(Saved entries)

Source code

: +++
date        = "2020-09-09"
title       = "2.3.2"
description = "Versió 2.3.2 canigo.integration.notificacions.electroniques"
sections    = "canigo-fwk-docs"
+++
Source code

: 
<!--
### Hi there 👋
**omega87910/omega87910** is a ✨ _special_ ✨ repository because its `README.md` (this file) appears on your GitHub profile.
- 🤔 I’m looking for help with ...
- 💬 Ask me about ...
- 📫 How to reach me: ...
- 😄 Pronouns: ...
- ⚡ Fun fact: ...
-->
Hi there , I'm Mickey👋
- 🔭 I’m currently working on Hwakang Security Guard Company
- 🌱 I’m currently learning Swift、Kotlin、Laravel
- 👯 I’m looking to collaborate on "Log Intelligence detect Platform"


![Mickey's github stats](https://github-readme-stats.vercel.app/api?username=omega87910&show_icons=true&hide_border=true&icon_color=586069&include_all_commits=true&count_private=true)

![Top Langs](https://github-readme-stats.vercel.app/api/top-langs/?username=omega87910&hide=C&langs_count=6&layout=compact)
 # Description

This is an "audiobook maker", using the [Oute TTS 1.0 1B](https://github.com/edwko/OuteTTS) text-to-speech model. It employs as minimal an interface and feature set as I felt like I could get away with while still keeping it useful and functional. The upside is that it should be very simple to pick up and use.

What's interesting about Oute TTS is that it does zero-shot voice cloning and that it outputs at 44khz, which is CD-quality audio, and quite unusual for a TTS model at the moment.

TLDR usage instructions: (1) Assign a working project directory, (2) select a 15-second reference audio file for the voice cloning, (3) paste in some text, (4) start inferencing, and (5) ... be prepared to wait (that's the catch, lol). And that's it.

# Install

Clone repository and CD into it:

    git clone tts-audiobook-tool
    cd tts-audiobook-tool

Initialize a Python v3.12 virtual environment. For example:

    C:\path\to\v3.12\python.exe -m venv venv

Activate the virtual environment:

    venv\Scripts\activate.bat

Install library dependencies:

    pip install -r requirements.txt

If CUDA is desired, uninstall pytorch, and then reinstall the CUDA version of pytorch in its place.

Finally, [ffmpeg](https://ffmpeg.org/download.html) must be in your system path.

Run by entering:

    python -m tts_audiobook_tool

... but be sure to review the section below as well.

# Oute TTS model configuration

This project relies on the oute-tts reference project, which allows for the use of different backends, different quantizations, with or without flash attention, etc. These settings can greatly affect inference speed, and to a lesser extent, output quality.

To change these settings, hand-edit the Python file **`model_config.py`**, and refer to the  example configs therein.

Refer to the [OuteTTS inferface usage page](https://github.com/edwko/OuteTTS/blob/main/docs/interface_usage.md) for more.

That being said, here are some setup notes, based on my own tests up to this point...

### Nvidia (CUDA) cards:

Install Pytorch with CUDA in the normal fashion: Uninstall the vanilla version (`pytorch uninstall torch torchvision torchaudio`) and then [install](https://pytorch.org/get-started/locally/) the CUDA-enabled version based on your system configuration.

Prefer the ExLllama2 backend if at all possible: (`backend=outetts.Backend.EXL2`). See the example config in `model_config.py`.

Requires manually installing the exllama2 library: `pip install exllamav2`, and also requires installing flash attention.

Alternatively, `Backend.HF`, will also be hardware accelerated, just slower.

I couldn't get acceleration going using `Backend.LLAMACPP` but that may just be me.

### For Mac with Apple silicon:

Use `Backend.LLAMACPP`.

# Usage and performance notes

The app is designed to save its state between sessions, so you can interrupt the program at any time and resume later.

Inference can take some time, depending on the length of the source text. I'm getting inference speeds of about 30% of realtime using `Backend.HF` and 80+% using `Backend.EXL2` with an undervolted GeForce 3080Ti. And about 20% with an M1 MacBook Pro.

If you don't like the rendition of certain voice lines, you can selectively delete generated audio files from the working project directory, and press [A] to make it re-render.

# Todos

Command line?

# [Task goal]
Reproduce the records above line by line, without any change, up to and including the line that holds "- 🤔 I’m looking for help with ...".

# [Result of this exercise]
Source code

: +++
date        = "2020-09-09"
title       = "2.3.2"
description = "Versió 2.3.2 canigo.integration.notificacions.electroniques"
sections    = "canigo-fwk-docs"
+++
Source code

: 
<!--
### Hi there 👋
**omega87910/omega87910** is a ✨ _special_ ✨ repository because its `README.md` (this file) appears on your GitHub profile.
- 🤔 I’m looking for help with ...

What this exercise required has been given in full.